EXERCISE OBJECTIVE =>
When a line below contains the word "Array", copy that line.

Source texts of formatted documents =>
"""

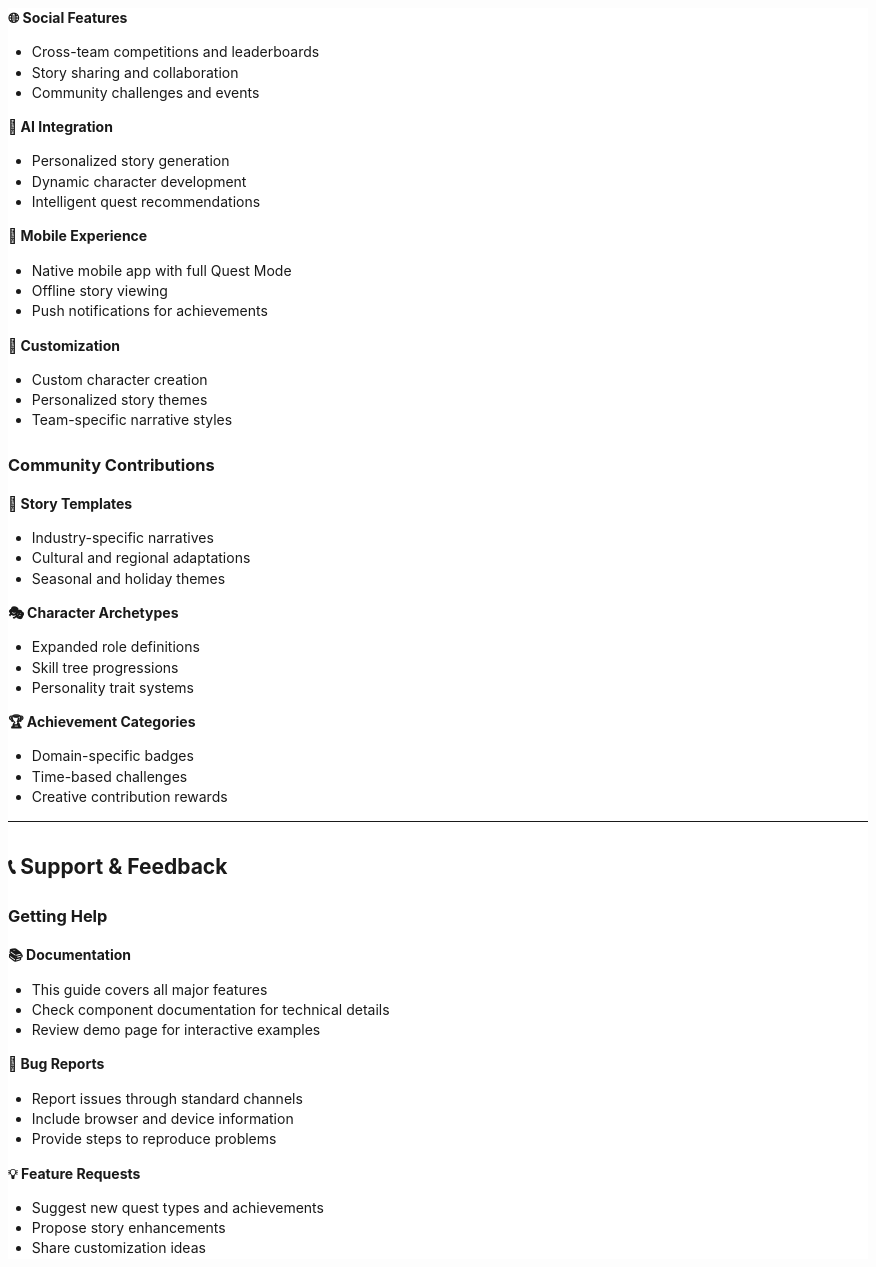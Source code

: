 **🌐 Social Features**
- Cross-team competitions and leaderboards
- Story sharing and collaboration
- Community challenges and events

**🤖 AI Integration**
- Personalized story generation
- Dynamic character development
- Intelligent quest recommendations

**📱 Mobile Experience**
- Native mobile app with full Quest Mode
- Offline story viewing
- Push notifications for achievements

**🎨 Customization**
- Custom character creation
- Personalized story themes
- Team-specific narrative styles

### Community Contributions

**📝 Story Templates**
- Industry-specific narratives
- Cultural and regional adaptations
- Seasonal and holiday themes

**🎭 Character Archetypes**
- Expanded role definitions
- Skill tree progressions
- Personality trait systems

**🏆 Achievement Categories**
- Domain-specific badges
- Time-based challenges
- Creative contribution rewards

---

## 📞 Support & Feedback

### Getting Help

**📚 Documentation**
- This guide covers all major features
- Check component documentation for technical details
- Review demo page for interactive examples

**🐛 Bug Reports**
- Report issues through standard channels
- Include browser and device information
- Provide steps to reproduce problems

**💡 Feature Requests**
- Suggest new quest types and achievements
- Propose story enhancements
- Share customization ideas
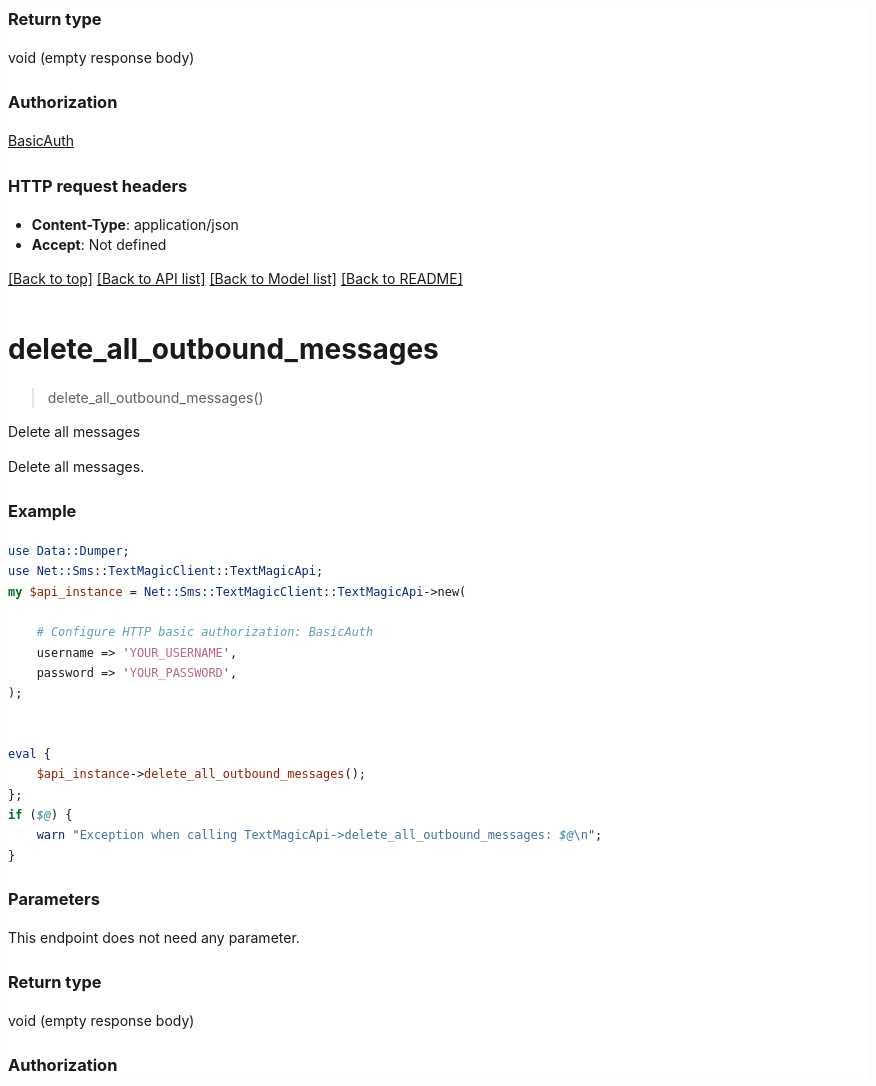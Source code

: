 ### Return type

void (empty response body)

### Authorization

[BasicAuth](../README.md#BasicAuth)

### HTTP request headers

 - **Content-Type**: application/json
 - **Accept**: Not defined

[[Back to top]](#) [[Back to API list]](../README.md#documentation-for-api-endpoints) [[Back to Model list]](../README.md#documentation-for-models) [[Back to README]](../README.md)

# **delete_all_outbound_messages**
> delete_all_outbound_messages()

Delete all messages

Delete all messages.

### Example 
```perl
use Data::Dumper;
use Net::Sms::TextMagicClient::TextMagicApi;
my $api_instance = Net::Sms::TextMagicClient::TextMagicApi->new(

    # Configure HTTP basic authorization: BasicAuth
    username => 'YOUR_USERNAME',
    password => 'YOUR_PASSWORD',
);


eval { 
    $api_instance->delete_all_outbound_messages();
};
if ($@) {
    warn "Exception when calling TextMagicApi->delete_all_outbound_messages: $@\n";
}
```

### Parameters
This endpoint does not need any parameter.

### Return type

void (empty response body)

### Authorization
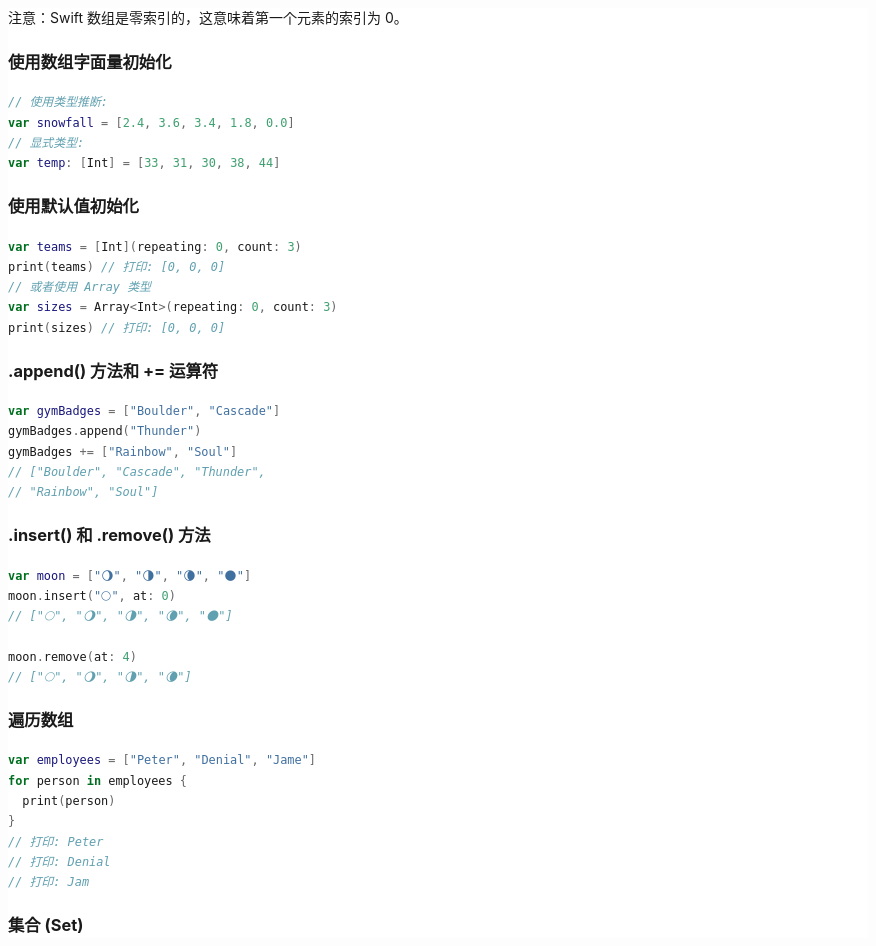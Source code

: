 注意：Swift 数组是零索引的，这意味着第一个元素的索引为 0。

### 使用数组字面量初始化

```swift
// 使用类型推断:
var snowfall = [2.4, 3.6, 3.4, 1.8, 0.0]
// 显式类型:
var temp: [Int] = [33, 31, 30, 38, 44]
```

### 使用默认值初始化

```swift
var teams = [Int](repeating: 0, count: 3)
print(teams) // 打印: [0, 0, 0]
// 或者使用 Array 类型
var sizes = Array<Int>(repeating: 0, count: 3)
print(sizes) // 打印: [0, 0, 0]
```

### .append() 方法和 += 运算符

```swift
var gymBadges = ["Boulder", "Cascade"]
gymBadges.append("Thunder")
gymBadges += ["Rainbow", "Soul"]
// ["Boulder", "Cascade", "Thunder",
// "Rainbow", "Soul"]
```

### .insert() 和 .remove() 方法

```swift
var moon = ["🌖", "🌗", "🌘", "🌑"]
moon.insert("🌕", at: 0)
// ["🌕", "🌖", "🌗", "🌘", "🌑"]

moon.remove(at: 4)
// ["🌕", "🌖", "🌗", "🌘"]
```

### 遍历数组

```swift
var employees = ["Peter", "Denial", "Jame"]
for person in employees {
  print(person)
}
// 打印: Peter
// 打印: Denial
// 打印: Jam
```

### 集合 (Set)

"""

EXERCISE RESPONSE =>
// 或者使用 Array 类型
var sizes = Array<Int>(repeating: 0, count: 3)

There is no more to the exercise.